======== DATA TO PROCESS

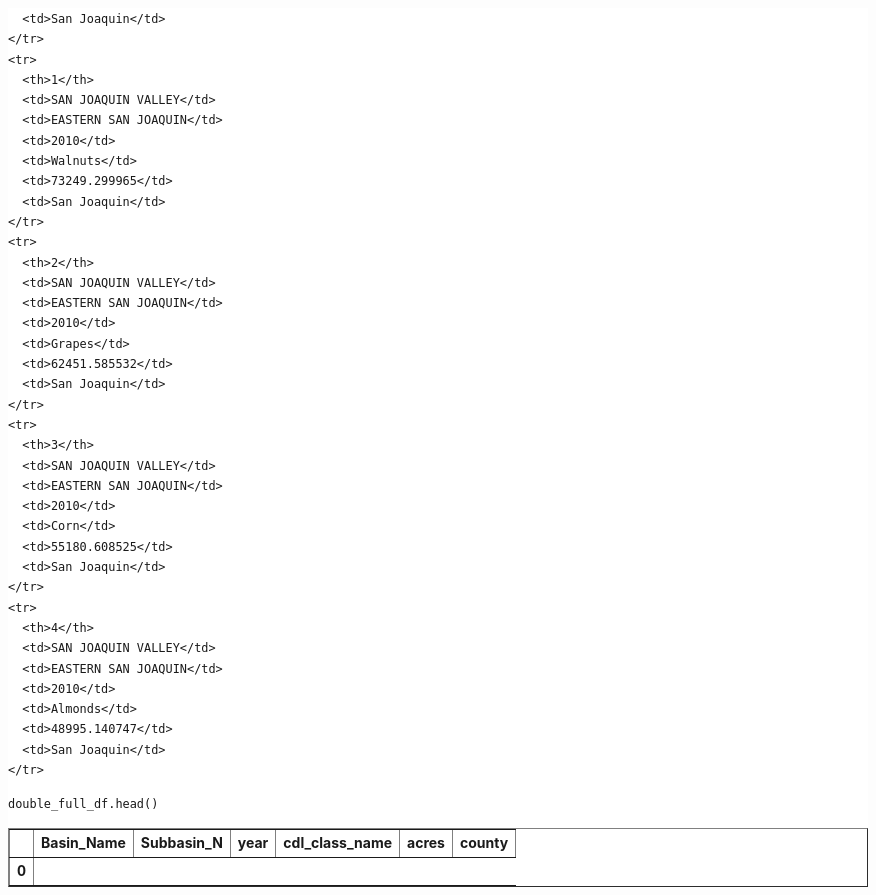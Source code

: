       <td>San Joaquin</td>
    </tr>
    <tr>
      <th>1</th>
      <td>SAN JOAQUIN VALLEY</td>
      <td>EASTERN SAN JOAQUIN</td>
      <td>2010</td>
      <td>Walnuts</td>
      <td>73249.299965</td>
      <td>San Joaquin</td>
    </tr>
    <tr>
      <th>2</th>
      <td>SAN JOAQUIN VALLEY</td>
      <td>EASTERN SAN JOAQUIN</td>
      <td>2010</td>
      <td>Grapes</td>
      <td>62451.585532</td>
      <td>San Joaquin</td>
    </tr>
    <tr>
      <th>3</th>
      <td>SAN JOAQUIN VALLEY</td>
      <td>EASTERN SAN JOAQUIN</td>
      <td>2010</td>
      <td>Corn</td>
      <td>55180.608525</td>
      <td>San Joaquin</td>
    </tr>
    <tr>
      <th>4</th>
      <td>SAN JOAQUIN VALLEY</td>
      <td>EASTERN SAN JOAQUIN</td>
      <td>2010</td>
      <td>Almonds</td>
      <td>48995.140747</td>
      <td>San Joaquin</td>
    </tr>
  </tbody>
</table>
</div>




```python
double_full_df.head()
```




<div>
<table border="1" class="dataframe">
  <thead>
    <tr style="text-align: right;">
      <th></th>
      <th>Basin_Name</th>
      <th>Subbasin_N</th>
      <th>year</th>
      <th>cdl_class_name</th>
      <th>acres</th>
      <th>county</th>
    </tr>
  </thead>
  <tbody>
    <tr>
      <th>0</th>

================

* **WORK TO BE COMPLETED**
Please repeat the records above exactly, leaving every picture out.

* **TASK ANSWER**
Source code

:       <td>San Joaquin</td>
    </tr>
    <tr>
      <th>1</th>
      <td>SAN JOAQUIN VALLEY</td>
      <td>EASTERN SAN JOAQUIN</td>
      <td>2010</td>
      <td>Walnuts</td>
      <td>73249.299965</td>
      <td>San Joaquin</td>
    </tr>
    <tr>
      <th>2</th>
      <td>SAN JOAQUIN VALLEY</td>
      <td>EASTERN SAN JOAQUIN</td>
      <td>2010</td>
      <td>Grapes</td>
      <td>62451.585532</td>
      <td>San Joaquin</td>
    </tr>
    <tr>
      <th>3</th>
      <td>SAN JOAQUIN VALLEY</td>
      <td>EASTERN SAN JOAQUIN</td>
      <td>2010</td>
      <td>Corn</td>
      <td>55180.608525</td>
      <td>San Joaquin</td>
    </tr>
    <tr>
      <th>4</th>
      <td>SAN JOAQUIN VALLEY</td>
      <td>EASTERN SAN JOAQUIN</td>
      <td>2010</td>
      <td>Almonds</td>
      <td>48995.140747</td>
      <td>San Joaquin</td>
    </tr>
  </tbody>
</table>
</div>




```python
double_full_df.head()
```




<div>
<table border="1" class="dataframe">
  <thead>
    <tr style="text-align: right;">
      <th></th>
      <th>Basin_Name</th>
      <th>Subbasin_N</th>
      <th>year</th>
      <th>cdl_class_name</th>
      <th>acres</th>
      <th>county</th>
    </tr>
  </thead>
  <tbody>
    <tr>
      <th>0</th>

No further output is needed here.